Restaurateur Tse Wei Lim has his own version of Singapore’s unofficial national dish

Restaurateur Tse Wei Lim of Cambridge.
Restaurateur Tse Wei Lim of Cambridge.handout

Almost every family in Singapore has a version of Hainanese Chicken Rice, a dish of gingery poultry with aromatic jasmine rice, the country’s unofficial national dish made popular by its Chinese immigrants.

Restaurateur Tse Wei Lim of Cambridge, whose family settled in Singapore from the city of Chaozhou in eastern China, has his own interpretation of the specialty. Lim came to the United States in 1998 to go to Harvard. While he was here, he was wowed by the seasonality of food, a stark contrast to urban Singapore, an island nation in Southeast Asia that imports much of its food. “Seeing that ingredients actually do have this ephemeral quality was really magical,” he says.

When he returned to Singapore after college, he spent time in restaurant kitchens, learning classic French cuisine. Then in 2010, he and his wife, Diana Kudayarova, opened Journeyman in Somerville with seasonal tasting menus, followed by Ames Street Deli and Study, both in Cambridge. All are closed now.

Lim has only recently delved into the food of his native country. “I’ve gotten a lot more into Singaporean food over the last few years, exploring my roots a bit. It’s not something I really had the chance to cook or learn in a professional setting, and on some level, I regret not getting to it earlier.” Over the past year, he’s been working for a startup and during the pandemic, spent time in the kitchen of the craft cocktail spot, Backbar, in Union Square, which he co-owns, making ramen and Singaporean specialties for carry out.
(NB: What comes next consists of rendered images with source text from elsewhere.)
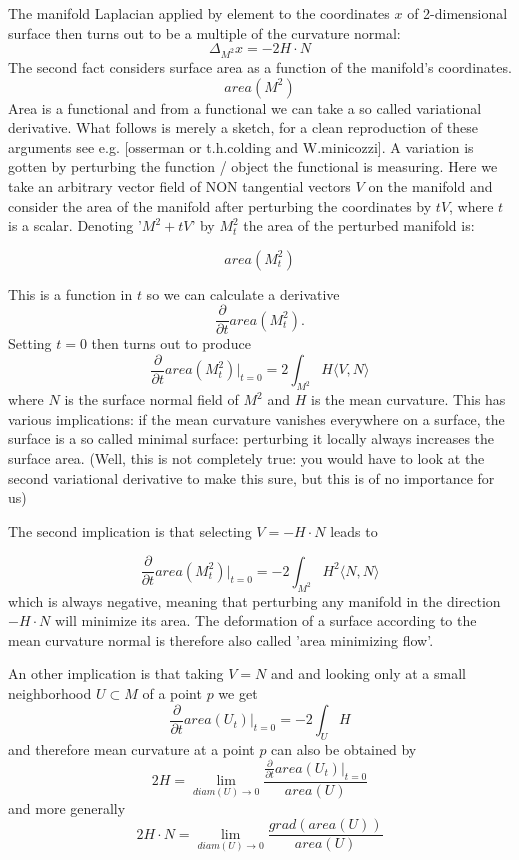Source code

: The manifold Laplacian applied by element to the coordinates $x$ of 2-dimensional surface then turns out to be a multiple of the curvature normal:
\begin{equation} \Delta_{M^2}x= -2H\cdot N \label{eqn::laplaceMeancurve}\end{equation}
The second fact considers surface area as a function of the manifold's coordinates.
\[area(M^2)\]
Area is a functional and from a functional we can take a so called variational derivative. What follows is merely a sketch, for a clean reproduction of these arguments see e.g. [osserman or t.h.colding and W.minicozzi]. A variation is gotten by perturbing the function / object the functional is measuring. Here we take an arbitrary vector field of NON tangential vectors $V$ on the manifold and consider the area of the manifold after perturbing the coordinates by $tV$, where $t$ is a scalar. Denoting '$M^2 + tV$' by $M^2_t$ the area of the perturbed manifold is:

\[area(M^2_t)\]

This is a function in $t$ so we can calculate a derivative
\[\frac{\partial}{\partial t}area(M^2_t).\]
Setting $t=0$ then turns out to produce
\[\frac{\partial}{\partial t}area(M^2_t)|_{t=0} = 2\int_{M^2}H\langle V, N \rangle\]
where $N$ is the surface normal field of $M^2$ and $H$ is the mean curvature. This has various implications: if the mean curvature vanishes everywhere on a surface, the surface is a so called minimal surface: perturbing it locally always increases the surface area. (Well, this is not completely true: you would have to look at the second variational derivative to make this sure, but this is of no importance for us)

The second implication is that selecting $V = -H\cdot N$ leads to

\[\frac{\partial}{\partial t}area(M^2_t)|_{t=0} = -2\int_{M^2}H^2\langle N, N \rangle\]
which is always negative, meaning that perturbing any manifold in the direction $-H\cdot N$ will minimize its area. The deformation of a surface according to the mean curvature normal is therefore also called 'area minimizing flow'.

An other implication is that taking $V= N$ and and looking only at a small neighborhood $U \subset M$ of a point $p$ we get
\[\frac{\partial}{\partial t}area(U_t)|_{t=0} = -2\int_{U}H\]
and therefore mean curvature at a point $p$ can also be obtained by
\[ 2H=\lim_{diam(U) \rightarrow 0}\frac{\frac{\partial}{\partial t}area(U_t)|_{t=0}}{area(U)}\]
and more generally
\[2H\cdot N =\lim_{diam(U) \rightarrow 0}\frac{grad(area(U))}{area(U)}\]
Hainanese Chicken Rice begins with a poached chicken, which is served with rice cooked in the chicken poaching liquid. The dish has lots of crisp garnishes, such as cucumbers and scallions, and is accompanied by Chinese dark soy sauce and an intense garlicky condiment made with ginger and chiles. There are many steps in the method, but also plenty of flavors and textures.
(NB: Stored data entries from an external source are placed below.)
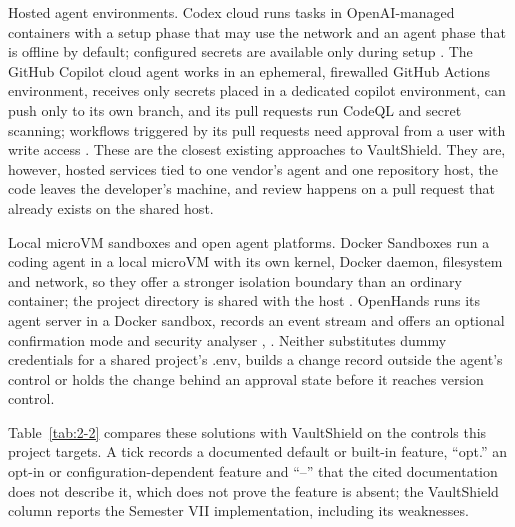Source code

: \documentclass[12pt,a4paper,oneside]{report}
\begin{document}
Hosted agent environments. Codex cloud runs tasks in OpenAI-managed containers with a setup phase that may use the network and an agent phase that is offline by default; configured secrets are available only during setup \cite{ref18}. The GitHub Copilot cloud agent works in an ephemeral, firewalled GitHub Actions environment, receives only secrets placed in a dedicated copilot environment, can push only to its own branch, and its pull requests run CodeQL and secret scanning; workflows triggered by its pull requests need approval from a user with write access \cite{ref19}. These are the closest existing approaches to VaultShield. They are, however, hosted services tied to one vendor's agent and one repository host, the code leaves the developer's machine, and review happens on a pull request that already exists on the shared host.

Local microVM sandboxes and open agent platforms. Docker Sandboxes run a coding agent in a local microVM with its own kernel, Docker daemon, filesystem and network, so they offer a stronger isolation boundary than an ordinary container; the project directory is shared with the host \cite{ref20}. OpenHands runs its agent server in a Docker sandbox, records an event stream and offers an optional confirmation mode and security analyser \cite{ref4}, \cite{ref21}. Neither substitutes dummy credentials for a shared project's .env, builds a change record outside the agent's control or holds the change behind an approval state before it reaches version control.

Table~\ref{tab:2-2} compares these solutions with VaultShield on the controls this project targets. A tick records a documented default or built-in feature, ``opt.'' an opt-in or configuration-dependent feature and ``--'' that the cited documentation does not describe it, which does not prove the feature is absent; the VaultShield column reports the Semester VII implementation, including its weaknesses.
\end{document}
When Lim’s not in the kitchen, he’s at the keyboard. You can find his “frankly irregular” (his own description) musings on food systems, and food itself, in his newsletter, Let Them Eat Cake. His September 2020 post about his two-week quarantine in a Singapore hotel, with details about the food sent to him — “Dinner is spaghetti in bechamel. It tastes like it came from somewhere very far away” — is priceless.